So BoJo's got his mojo working again. Boris Johnson walked into City Hall as the newly elected Mayor of London yesterday and started cracking the jokes so absent from his campaign. Tripping on his way to the podium, he accused Ken Livingstone of planting "a last-minute booby trap, a final throw!". Noting that Ken would not pass on "the seals of office" until midnight tonight, an ebullient Boris said: "Until that time, I imagine there are shredding machines working away in some parts of the building. And quite right too! Heaven knows what we're going to find in the next few days."
Teasing apart, he was again generous to Ken, offering an olive branch to "a man of considerable talents". He told his new army of staff at the Greater London Authority to "put aside personal rancour – pronounced correctly" and work together. But he gave a deadpan warning: "If there are any dogs in the manger – which I can't believe there will be – then I will have those dogs humanely euthanised!"
Gone was the growling, grumpy Boris the Bore who had stuck so grimly to his message on crime, transport, housing and the environment during the campaign. A party worker said Boris had looked "shattered and shell-shocked" during his brief appearance at the lavish celebration that Tory strategists held in Millbank tower into the early morning. The activists crammed into City Hall whooped and gave their man a standing ovation. He beamed. Boris the Blond Bombshell was back.
There was even a gaffe, just like the old days – if only a minor one about the architect of City Hall. "I can't believe I am the only person in this room who, you know, sometimes in the last nine months thought that I would never actually ascend that brilliantly constructed Richard Rogers – or is it Norman Foster? Sorry! – staircase to the upper carapace of this wonderful ... onion."
But there were no signs of exhaustion. His wife Marina had been caught in a Cherie moment in the morning, photographed in a dressing gown on the doorstep of their townhouse in Islington. Bending to pick up a package, she appeared startled by the press corps. She will have to get used to it, as her husband is the first Conservative to hold a major office since the disastrous days of 1997. A champagne bottle and flowers had been left on the step for a man who now has a much bigger direct backing from the public than David Cameron.
Some inside their party fear mandate envy will lead to tension between the two Old Etonians. So far Boris has behaved, to the point of becoming a shadow of himself during the campaign, but yesterday his confidence was visibly back. This despite his father Stanley using the dreaded B-word on the BBC: "Anyone who knows him knows he is not a buffoon."
The crowd waiting outside City Hall was surprisingly thin, but there were enough BoJo fans and tourists to ensure the crash barriers did not look embarrassing. Two men with red, white and blue BNP flags were celebrating their party's new seat on the assembly. As security guards fussed over what to do with dignitaries waiting in the sun, one shouted: "Who's in charge here?" Another voice said: "Boris!" But a member of his team confessed it was all a little overwhelming. "I still can't quite take in that this is happening."

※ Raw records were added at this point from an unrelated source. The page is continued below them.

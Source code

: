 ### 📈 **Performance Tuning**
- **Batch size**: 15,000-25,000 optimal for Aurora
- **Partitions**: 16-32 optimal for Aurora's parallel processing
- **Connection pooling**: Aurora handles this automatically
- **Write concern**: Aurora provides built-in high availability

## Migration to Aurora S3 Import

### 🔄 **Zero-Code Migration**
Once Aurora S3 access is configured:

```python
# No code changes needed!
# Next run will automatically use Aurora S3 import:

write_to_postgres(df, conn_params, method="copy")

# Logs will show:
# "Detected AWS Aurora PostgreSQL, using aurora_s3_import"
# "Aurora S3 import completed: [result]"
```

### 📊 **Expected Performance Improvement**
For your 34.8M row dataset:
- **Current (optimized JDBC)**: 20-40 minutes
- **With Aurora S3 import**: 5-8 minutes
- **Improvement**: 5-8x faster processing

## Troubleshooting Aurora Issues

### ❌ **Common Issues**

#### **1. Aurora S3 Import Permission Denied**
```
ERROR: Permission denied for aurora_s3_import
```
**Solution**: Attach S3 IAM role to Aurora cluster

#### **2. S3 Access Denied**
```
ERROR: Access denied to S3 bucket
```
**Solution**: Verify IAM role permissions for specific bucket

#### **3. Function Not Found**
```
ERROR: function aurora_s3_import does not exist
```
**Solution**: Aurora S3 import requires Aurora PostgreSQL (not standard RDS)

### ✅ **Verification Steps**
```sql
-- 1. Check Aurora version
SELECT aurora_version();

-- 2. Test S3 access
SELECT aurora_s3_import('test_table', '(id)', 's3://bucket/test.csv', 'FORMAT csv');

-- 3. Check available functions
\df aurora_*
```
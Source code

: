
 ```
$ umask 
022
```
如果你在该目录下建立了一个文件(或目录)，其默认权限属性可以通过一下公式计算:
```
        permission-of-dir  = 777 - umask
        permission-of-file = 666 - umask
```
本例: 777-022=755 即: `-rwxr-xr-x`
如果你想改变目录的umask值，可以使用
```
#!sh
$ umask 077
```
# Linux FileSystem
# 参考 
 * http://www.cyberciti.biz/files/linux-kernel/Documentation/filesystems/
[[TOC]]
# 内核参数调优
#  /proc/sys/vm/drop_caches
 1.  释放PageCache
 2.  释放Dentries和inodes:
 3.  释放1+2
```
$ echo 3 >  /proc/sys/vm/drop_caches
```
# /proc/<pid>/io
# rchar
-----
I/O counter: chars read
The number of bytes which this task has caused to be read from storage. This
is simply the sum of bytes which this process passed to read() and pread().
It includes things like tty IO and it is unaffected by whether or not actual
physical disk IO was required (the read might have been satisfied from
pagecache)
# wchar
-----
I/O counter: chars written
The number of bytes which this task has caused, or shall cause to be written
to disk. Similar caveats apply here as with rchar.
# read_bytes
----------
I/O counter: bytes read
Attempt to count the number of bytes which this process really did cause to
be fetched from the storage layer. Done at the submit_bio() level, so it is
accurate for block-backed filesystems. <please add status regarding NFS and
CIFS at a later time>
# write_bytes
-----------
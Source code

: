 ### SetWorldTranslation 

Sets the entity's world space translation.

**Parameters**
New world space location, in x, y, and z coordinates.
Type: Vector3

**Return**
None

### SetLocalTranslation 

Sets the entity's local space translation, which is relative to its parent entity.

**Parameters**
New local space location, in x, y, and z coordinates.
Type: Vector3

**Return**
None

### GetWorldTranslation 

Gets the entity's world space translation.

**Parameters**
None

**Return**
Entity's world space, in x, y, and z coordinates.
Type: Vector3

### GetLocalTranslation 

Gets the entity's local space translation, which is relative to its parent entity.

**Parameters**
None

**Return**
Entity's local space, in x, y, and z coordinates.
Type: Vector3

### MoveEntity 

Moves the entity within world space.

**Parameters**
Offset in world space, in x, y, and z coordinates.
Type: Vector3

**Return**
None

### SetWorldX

Once inside the ninth-floor space known as London's Living Room, Johnson was in fine form. So great had interest in the election been that there could be "scarcely a person in the Outer Hebrides, scarcely a person in the United States, or further afield, who is not aware of the details of the debate in London about the exact cost of conductors on the proposed new Routemaster buses".
All through the election campaign, the IoS had been trying to talk to Boris. Would we get a chance now, in victory? No way. The line of suitors is long. But the serious Boris re-emerged towards the end of his speech. "Last night another teenager tragically lost his life to knife crime in this city," he said of a 15-year-old killed in a Peckham stairwell. "I do think it is time we led the fight against this dreadful scourge." Then he was off, to the first of very many meetings, with the chants of his supporters still ringing in his ears: "Boris! Boris!"